━━━ Data to examine
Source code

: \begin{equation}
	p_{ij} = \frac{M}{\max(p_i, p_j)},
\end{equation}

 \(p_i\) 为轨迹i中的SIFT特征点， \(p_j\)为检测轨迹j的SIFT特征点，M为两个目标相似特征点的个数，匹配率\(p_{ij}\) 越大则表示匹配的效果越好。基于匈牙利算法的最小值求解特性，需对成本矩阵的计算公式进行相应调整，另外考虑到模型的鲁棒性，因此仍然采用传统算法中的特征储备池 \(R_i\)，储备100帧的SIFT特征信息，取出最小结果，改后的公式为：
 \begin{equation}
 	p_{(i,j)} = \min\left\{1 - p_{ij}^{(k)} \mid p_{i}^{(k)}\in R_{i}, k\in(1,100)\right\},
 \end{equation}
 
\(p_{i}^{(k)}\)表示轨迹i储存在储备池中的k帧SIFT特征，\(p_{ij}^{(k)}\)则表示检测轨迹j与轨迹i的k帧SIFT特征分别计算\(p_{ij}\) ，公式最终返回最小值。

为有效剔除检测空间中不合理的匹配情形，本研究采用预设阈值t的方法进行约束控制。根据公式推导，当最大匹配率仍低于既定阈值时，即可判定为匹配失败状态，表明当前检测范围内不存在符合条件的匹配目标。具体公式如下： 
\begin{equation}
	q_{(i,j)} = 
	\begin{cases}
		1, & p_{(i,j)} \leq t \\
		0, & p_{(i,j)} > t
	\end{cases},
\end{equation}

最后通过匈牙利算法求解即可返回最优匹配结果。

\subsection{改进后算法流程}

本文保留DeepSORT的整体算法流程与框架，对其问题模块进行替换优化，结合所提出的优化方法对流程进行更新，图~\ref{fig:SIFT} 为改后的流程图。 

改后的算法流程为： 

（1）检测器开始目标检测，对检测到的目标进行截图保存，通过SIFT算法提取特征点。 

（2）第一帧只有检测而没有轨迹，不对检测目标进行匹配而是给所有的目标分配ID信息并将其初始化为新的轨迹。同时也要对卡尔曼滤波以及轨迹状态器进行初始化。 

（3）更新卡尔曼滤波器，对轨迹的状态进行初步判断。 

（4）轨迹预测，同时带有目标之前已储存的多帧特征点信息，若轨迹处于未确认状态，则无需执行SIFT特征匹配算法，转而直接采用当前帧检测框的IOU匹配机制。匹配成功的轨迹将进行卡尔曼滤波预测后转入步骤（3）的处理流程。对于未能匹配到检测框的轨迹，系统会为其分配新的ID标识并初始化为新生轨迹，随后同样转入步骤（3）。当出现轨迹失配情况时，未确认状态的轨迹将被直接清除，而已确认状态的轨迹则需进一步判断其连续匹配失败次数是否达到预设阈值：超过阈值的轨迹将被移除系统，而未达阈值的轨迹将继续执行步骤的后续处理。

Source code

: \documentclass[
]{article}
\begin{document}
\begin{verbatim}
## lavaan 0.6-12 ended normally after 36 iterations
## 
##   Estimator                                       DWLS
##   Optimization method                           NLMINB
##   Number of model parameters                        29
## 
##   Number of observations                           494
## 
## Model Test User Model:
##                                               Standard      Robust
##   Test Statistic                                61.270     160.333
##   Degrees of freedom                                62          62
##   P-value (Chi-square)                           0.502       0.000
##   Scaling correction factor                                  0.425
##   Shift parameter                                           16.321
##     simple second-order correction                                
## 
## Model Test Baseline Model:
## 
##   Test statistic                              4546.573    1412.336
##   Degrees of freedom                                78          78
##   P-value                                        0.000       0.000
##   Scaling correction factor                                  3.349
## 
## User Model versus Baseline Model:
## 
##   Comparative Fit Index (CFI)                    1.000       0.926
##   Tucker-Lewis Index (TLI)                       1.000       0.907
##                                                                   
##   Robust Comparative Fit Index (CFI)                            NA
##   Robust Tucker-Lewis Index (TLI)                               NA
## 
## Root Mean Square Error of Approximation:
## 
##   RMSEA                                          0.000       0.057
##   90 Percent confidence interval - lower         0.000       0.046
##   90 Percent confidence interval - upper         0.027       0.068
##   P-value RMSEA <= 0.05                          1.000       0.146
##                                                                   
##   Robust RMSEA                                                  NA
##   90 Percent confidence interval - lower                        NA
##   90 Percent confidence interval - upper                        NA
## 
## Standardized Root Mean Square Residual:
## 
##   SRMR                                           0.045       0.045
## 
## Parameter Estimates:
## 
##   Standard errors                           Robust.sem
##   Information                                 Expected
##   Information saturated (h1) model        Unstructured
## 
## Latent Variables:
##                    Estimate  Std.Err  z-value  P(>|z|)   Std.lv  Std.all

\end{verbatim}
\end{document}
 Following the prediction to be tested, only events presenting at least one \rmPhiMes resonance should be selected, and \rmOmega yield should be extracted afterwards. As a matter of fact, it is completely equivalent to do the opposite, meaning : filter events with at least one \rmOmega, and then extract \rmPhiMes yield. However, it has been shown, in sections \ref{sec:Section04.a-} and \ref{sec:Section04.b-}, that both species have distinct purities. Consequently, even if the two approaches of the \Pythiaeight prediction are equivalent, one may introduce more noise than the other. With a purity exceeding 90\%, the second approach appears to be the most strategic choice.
━━━━━━
◆ What is being asked
What is the number of lines in these records that contain "Information"? Reply with the number only.

◆ Exercise result
2